Only the lines from the top of the data through the one with "Implements the UV-PackageManager" are to be written out, each exactly as it stands.

Start of SUPPLIED RECORDS

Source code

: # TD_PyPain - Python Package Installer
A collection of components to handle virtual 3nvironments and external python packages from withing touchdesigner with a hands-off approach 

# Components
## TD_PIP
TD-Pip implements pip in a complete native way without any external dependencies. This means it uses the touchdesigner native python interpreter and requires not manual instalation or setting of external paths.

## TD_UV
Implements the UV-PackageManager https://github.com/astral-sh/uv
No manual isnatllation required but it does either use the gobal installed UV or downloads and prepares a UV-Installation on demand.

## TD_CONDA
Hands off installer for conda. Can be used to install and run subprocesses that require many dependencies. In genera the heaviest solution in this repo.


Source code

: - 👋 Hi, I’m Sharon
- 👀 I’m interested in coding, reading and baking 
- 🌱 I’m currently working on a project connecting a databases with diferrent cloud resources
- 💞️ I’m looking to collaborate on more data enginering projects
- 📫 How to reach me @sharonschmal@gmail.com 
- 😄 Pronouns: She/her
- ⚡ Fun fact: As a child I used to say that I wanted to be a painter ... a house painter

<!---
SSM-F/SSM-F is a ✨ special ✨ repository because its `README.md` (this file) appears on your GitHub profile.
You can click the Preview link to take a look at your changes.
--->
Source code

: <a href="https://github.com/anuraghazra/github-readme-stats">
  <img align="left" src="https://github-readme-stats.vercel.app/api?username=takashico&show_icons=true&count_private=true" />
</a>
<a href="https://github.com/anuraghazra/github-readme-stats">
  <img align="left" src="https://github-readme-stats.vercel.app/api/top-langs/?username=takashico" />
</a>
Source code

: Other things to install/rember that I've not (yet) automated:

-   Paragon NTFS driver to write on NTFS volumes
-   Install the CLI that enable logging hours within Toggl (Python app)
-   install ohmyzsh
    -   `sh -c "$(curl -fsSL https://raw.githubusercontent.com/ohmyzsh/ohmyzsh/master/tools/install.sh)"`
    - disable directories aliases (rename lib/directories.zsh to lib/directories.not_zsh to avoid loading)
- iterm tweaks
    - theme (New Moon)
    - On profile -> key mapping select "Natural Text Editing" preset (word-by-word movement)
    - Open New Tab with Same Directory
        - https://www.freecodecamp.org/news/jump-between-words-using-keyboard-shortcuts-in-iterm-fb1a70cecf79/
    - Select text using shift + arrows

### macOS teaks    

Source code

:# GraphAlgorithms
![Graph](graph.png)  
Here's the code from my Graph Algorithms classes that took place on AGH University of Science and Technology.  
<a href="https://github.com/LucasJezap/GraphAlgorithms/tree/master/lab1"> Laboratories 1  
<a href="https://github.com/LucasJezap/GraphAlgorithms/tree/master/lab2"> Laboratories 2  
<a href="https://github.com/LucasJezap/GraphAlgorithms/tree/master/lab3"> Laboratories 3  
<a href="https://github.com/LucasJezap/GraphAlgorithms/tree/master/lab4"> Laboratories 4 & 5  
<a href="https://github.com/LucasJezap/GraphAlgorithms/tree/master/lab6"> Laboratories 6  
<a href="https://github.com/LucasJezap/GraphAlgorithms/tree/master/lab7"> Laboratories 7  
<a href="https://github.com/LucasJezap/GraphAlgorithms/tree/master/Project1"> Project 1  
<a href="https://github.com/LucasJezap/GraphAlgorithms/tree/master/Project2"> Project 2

End of SUPPLIED RECORDS

# TASK OUTPUT:
Source code

: # TD_PyPain - Python Package Installer
A collection of components to handle virtual 3nvironments and external python packages from withing touchdesigner with a hands-off approach 

# Components
## TD_PIP
TD-Pip implements pip in a complete native way without any external dependencies. This means it uses the touchdesigner native python interpreter and requires not manual instalation or setting of external paths.

## TD_UV
Implements the UV-PackageManager https://github.com/astral-sh/uv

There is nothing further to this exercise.